We just regress the log-hazard on age for ages 30 and older. To make the constant a bit more meaningful we will measure age from 30
. gen loghx = log(hx)
(1 missing value generated)
. gen am30 = am - 30
(1 missing value generated)
. regress loghx am30 if age >= 30
Source │ SS df MS Number of obs = 80
─────────────┼────────────────────────────────── F(1, 78) = 21039.26
Model │ 314.127049 1 314.127049 Prob > F = 0.0000
Residual │ 1.16458015 78 .014930515 R-squared = 0.9963
─────────────┼────────────────────────────────── Adj R-squared = 0.9963
Total │ 315.291629 79 3.99103328 Root MSE = .12219
─────────────┬────────────────────────────────────────────────────────────────
loghx │ Coefficient Std. err. t P>|t| [95% conf. interval]
─────────────┼────────────────────────────────────────────────────────────────
am30 │ .0858109 .0005916 145.05 0.000 .0846331 .0869886
_cons │ -6.889114 .0273242 -252.12 0.000 -6.943512 -6.834716
─────────────┴────────────────────────────────────────────────────────────────
> lf <- lm(log(hx) ~ I(x - 30), data = filter(ush, x > 30))
> summary(lf)
Call:
lm(formula = log(hx) ~ I(x - 30), data = filter(ush, x > 30))
Residuals:
Min 1Q Median 3Q Max
-0.29936 -0.10847 -0.00201 0.09795 0.29813
Coefficients:
Estimate Std. Error t value Pr(>|t|)
(Intercept) -6.8891145 0.0273241 -252.1 <2e-16 ***
I(x - 30) 0.0858109 0.0005916 145.1 <2e-16 ***
---
Signif. codes: 0 '***' 0.001 '**' 0.01 '*' 0.05 '.' 0.1 ' ' 1
Residual standard error: 0.1222 on 78 degrees of freedom
Multiple R-squared: 0.9963, Adjusted R-squared: 0.9963
F-statistic: 2.104e+04 on 1 and 78 DF, p-value: < 2.2e-16
We get an R-squared of 0.9963 and estimates of -6.889 for the constant and 0.0858 for the slope.

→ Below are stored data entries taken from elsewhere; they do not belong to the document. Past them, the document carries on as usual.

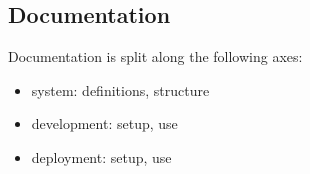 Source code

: \documentclass[11pt]{article}
\begin{document}
\subsection{Documentation}
\label{sec:orgc6b6f12}
Documentation is split along the following axes:
\begin{itemize}
\item system: definitions, structure
\item development: setup, use
\item deployment: setup, use
\end{itemize}
\end{document}
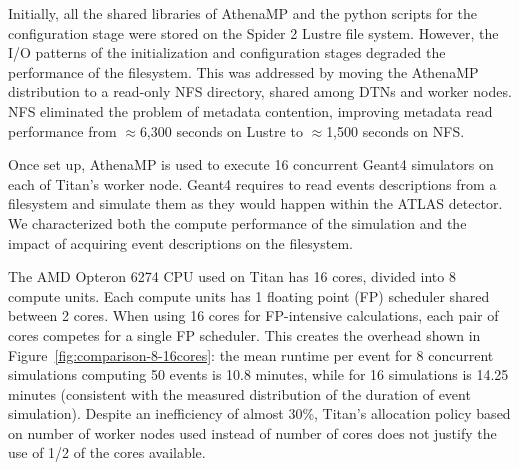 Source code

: Initially, all the shared libraries of AthenaMP and the python scripts for the
configuration stage were stored on the Spider 2 Lustre file system. However, the
I/O patterns of the initialization and configuration stages degraded the
performance of the filesystem. This was addressed by moving the AthenaMP
distribution to a read-only NFS directory, shared among DTNs and worker nodes.
NFS eliminated the problem of metadata contention, improving metadata read
performance from $\approx$6,300 seconds on Lustre to $\approx$1,500 seconds on
NFS.



Once set up, AthenaMP is used to execute 16 concurrent Geant4 simulators on each
of Titan's worker node. Geant4 requires to read events descriptions from a
filesystem and simulate them as they would happen within the ATLAS detector. We
characterized both the compute performance of the simulation and the impact of
acquiring event descriptions on the filesystem.

The AMD Opteron 6274 CPU used on Titan has 16 cores, divided into 8 compute
units. Each compute units has 1 floating point (FP) scheduler shared between 2
cores. When using 16 cores for FP-intensive calculations, each pair of cores
competes for a single FP scheduler. This creates the overhead shown in
Figure~\ref{fig:comparison-8-16cores}: the mean runtime per event for 8
concurrent simulations computing 50 events is 10.8 minutes, while for 16
simulations is 14.25 minutes (consistent with the measured distribution of the
duration of event simulation). Despite an inefficiency of almost 30\%, Titan's
allocation policy based on number of worker nodes used instead of number of
cores does not justify the use of 1/2 of the cores available.


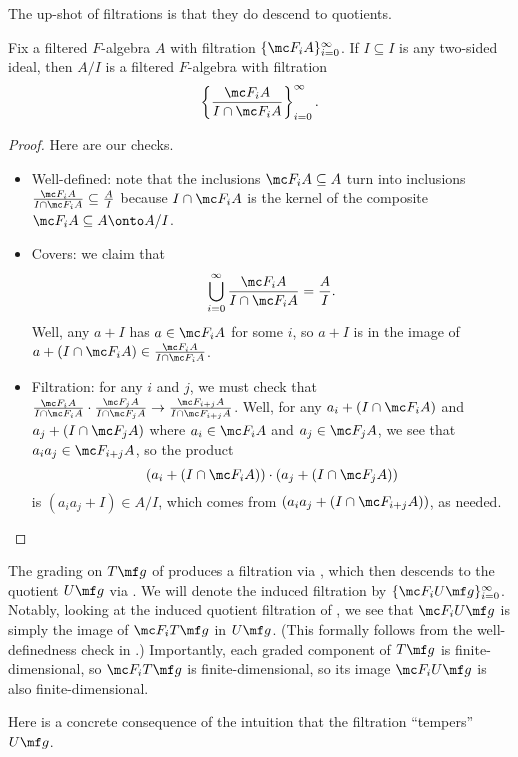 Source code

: \documentclass[../notes.tex]{subfiles}
\begin{document}
The up-shot of filtrations is that they do descend to quotients.
\begin{lemma} \label{lem:quotient-filtration}
	Fix a filtered $F$-algebra $A$ with filtration $\{\mc F_iA\}_{i=0}^\infty$. If $I\subseteq I$ is any two-sided ideal, then $A/I$ is a filtered $F$-algebra with filtration
	\[\left\{\frac{\mc F_iA}{I\cap\mc F_iA}\right\}_{i=0}^\infty.\]
\end{lemma}
\begin{proof}
	Here are our checks.
	\begin{itemize}
		\item Well-defined: note that the inclusions $\mc F_iA\subseteq A$ turn into inclusions $\frac{\mc F_iA}{I\cap\mc F_iA}\subseteq\frac AI$ because $I\cap\mc F_iA$ is the kernel of the composite $\mc F_iA\subseteq A\onto A/I$.
		\item Covers: we claim that
		\[\bigcup_{i=0}^\infty\frac{\mc F_iA}{I\cap\mc F_iA}=\frac AI.\]
		Well, any $a+I$ has $a\in\mc F_iA$ for some $i$, so $a+I$ is in the image of $a+(I\cap\mc F_iA)\in\frac{\mc F_iA}{I\cap\mc F_iA}$.
		\item Filtration: for any $i$ and $j$, we must check that $\frac{\mc F_iA}{I\cap\mc F_iA}\cdot\frac{\mc F_jA}{I\cap\mc F_jA}\to\frac{\mc F_{i+j}A}{I\cap\mc F_{i+j}A}$. Well, for any $a_i+(I\cap\mc F_iA)$ and $a_j+(I\cap\mc F_jA)$ where $a_i\in\mc F_iA$ and $a_j\in\mc F_jA$, we see that $a_ia_j\in\mc F_{i+j}A$, so the product
		\[(a_i+(I\cap\mc F_iA))\cdot(a_j+(I\cap\mc F_jA))\]
		is $(a_ia_j+I)\in A/I$, which comes from $(a_ia_j+(I\cap\mc F_{i+j}A))$, as needed.
		\qedhere
	\end{itemize}
\end{proof}
\begin{example} \label{ex:filter-ug}
	The grading on $T\mf g$ of  produces a filtration via , which then descends to the quotient $U\mf g$ via . We will denote the induced filtration by $\{\mc F_iU\mf g\}_{i=0}^\infty$. Notably, looking at the induced quotient filtration of , we see that $\mc F_iU\mf g$ is simply the image of $\mc F_iT\mf g$ in $U\mf g$. (This formally follows from the well-definedness check in .) Importantly, each graded component of $T\mf g$ is finite-dimensional, so $\mc F_iT\mf g$ is finite-dimensional, so its image $\mc F_iU\mf g$ is also finite-dimensional.
\end{example}
Here is a concrete consequence of the intuition that the filtration ``tempers'' $U\mf g$.
\end{document}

The constant tells us the hazard at exact age 30 is just about one per thousand, and the slope tells us that the hazard increases 8.58% per year starting at age 30 (so it doubles in just over 8 years.)
The code used to add the red line to the plot was
. predict loghf
(option xb assumed; fitted values)
(1 missing value generated)
. gen hf = exp(loghf)
(1 missing value generated)
. twoway (line hx am) (line hf am if age >=30) ///
> , yscale(log) ytitle(Hazard) xtitle(age) ///
> title("Age-Specific Mortality and Gompertz Fit") ///
> subtitle("U.S. Males 2002") ///
> legend(order(1 "observed" 2 "Gompertz") ring(0) pos(5) col(1))
. graph export usm02g.png, width(500) replace
file usm02g.png saved as PNG format
> ushf <- filter(ush, x > 30) %>% mutate(hf = exp(fitted(lf)))
> ggplot(ush, aes(x, hx)) + geom_line() + scale_y_log10() +
+ geom_line(data=ushf, aes(x, hf), color = "red")
> ggsave("usm02gr.png", width = 500/72, height = 400/72, dpi = 72)
We predict the log-hazard but exponentiate to get a fitted hazard. (We usually get more meaningful labels if we let the software use a log scale.)
The datasets section has the survival function for U.S. females (the
file is called us2002f.dat). Verify that age-specific
mortality at age 30 is much lower for women than men (about half!) and
that women seem to age a bit faster than men. But are adult female
mortality rates ever higher than men’s?